WHAT TO PRODUCE
For each line below that includes the word "management", make a copy.

━━━━━━━━━━

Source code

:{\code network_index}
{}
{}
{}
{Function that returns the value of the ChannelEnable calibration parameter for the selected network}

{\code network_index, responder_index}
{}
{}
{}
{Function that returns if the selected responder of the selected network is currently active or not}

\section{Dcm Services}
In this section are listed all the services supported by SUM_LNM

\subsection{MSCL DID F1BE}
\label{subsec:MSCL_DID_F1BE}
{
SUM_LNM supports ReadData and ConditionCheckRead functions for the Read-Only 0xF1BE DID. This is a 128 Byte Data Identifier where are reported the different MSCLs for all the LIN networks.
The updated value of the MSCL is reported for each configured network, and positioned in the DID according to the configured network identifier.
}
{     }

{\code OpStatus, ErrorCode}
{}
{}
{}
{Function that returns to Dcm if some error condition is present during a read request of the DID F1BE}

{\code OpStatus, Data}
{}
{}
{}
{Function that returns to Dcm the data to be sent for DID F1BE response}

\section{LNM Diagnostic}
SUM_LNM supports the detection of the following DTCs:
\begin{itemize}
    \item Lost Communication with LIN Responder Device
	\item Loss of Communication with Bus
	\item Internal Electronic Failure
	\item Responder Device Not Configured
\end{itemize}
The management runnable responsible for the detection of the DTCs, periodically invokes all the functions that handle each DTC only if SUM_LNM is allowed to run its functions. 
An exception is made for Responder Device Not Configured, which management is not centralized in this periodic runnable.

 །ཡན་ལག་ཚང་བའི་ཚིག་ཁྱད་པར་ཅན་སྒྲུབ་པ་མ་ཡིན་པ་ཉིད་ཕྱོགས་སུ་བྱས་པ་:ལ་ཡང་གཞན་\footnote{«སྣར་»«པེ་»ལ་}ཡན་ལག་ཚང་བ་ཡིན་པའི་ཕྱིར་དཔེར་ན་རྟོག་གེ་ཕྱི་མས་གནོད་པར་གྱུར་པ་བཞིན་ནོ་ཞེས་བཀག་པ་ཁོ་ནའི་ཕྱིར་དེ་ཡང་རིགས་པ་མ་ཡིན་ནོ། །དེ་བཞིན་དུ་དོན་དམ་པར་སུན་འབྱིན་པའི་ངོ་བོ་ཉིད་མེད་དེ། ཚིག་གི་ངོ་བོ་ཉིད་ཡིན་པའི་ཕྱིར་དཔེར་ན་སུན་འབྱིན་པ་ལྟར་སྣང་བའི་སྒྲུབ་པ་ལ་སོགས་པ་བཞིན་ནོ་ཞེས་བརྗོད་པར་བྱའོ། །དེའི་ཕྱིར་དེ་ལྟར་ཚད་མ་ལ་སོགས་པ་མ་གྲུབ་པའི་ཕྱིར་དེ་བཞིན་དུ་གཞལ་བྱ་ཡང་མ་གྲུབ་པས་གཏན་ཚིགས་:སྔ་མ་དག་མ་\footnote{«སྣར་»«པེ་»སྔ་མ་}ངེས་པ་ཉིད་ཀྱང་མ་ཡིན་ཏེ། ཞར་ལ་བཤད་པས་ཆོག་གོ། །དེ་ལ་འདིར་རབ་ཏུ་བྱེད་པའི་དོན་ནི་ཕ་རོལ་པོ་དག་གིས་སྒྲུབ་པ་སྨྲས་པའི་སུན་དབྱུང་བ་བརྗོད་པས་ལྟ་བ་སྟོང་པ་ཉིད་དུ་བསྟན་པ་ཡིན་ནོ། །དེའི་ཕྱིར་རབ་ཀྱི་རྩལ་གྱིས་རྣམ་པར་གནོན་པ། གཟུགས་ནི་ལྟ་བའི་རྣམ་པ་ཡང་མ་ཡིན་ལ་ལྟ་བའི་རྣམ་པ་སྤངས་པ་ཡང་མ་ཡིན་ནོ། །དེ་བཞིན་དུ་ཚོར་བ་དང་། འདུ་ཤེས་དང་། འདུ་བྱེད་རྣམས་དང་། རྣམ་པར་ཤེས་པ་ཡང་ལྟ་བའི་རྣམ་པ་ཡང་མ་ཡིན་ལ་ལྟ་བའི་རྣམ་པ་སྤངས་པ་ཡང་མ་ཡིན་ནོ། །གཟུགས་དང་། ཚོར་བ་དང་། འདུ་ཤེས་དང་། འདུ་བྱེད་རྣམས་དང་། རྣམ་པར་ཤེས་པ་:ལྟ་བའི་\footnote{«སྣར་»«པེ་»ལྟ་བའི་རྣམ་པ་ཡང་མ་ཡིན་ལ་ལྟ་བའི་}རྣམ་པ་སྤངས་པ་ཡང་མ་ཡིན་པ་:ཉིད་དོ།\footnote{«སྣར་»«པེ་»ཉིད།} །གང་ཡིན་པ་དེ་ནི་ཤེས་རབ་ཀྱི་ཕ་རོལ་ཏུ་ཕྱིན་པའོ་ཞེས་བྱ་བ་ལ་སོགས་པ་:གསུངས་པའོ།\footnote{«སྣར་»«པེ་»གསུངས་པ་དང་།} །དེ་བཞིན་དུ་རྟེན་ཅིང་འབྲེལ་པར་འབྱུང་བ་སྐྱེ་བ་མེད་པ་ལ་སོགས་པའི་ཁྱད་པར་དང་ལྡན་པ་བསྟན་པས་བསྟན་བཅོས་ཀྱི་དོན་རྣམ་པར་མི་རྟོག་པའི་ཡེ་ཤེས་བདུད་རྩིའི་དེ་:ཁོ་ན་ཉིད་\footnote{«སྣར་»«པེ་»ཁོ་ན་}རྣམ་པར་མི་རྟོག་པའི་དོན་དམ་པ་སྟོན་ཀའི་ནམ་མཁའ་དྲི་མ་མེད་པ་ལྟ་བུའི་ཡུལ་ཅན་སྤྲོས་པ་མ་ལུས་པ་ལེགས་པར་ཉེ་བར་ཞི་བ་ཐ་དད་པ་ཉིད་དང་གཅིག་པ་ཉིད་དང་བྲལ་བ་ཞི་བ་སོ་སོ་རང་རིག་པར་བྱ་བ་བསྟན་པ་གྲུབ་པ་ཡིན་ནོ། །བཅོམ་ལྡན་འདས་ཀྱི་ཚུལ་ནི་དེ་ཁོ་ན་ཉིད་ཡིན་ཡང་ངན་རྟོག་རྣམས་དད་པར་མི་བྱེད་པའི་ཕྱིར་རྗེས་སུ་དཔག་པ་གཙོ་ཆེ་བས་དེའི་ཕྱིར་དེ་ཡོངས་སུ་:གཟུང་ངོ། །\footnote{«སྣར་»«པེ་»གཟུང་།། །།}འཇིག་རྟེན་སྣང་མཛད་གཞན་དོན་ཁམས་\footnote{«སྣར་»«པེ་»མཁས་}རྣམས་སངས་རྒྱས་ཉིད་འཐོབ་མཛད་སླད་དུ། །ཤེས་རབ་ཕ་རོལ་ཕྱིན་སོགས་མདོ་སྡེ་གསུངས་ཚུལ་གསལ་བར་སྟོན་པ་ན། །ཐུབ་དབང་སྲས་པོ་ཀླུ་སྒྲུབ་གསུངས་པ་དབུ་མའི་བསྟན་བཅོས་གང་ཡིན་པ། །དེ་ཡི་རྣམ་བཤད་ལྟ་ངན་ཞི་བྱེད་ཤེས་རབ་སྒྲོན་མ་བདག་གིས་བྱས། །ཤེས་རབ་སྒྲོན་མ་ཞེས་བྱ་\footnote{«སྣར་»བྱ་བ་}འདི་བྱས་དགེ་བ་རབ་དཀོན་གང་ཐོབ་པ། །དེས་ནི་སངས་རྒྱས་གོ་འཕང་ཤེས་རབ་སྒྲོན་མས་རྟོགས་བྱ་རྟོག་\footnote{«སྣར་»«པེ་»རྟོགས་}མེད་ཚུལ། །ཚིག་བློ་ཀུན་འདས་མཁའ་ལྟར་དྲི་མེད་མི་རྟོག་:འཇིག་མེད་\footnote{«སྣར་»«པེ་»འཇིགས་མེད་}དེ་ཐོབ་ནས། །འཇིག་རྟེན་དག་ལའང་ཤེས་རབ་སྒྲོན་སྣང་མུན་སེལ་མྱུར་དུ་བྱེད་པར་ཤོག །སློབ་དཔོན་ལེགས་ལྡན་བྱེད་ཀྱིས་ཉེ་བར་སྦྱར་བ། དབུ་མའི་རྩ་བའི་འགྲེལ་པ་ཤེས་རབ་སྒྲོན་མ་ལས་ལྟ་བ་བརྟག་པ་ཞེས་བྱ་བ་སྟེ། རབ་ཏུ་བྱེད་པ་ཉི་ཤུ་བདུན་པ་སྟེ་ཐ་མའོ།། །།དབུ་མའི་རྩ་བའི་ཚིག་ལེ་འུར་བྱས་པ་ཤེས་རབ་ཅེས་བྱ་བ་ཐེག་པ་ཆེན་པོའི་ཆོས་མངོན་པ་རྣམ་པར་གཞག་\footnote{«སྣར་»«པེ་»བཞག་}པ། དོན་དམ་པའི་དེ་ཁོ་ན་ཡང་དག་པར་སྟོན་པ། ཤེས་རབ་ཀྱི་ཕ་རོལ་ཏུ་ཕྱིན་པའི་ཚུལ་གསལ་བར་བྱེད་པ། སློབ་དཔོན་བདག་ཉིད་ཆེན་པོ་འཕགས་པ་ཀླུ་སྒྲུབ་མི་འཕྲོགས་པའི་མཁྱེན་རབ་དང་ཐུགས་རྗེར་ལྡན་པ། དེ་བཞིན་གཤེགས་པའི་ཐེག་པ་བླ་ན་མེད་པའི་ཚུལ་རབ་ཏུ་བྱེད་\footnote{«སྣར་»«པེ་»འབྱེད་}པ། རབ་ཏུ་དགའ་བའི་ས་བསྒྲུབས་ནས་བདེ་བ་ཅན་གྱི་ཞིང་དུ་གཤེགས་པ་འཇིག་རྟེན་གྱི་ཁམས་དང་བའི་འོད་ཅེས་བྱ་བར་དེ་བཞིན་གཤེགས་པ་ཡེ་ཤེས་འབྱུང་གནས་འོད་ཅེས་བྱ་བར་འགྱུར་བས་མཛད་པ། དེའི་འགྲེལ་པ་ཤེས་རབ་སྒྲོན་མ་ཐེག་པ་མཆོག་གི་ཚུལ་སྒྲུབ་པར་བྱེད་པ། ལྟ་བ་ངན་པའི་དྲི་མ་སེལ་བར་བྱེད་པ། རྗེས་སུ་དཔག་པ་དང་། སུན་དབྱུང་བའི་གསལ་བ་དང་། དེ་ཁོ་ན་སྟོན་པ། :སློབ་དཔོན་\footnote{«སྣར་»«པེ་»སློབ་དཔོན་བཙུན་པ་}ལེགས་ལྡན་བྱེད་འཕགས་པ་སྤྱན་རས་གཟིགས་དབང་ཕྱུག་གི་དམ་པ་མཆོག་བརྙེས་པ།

━━━━━━━━━━

EXERCISE ANSWER
The management runnable responsible for the detection of the DTCs, periodically invokes all the functions that handle each DTC only if SUM_LNM is allowed to run its functions. 
An exception is made for Responder Device Not Configured, which management is not centralized in this periodic runnable.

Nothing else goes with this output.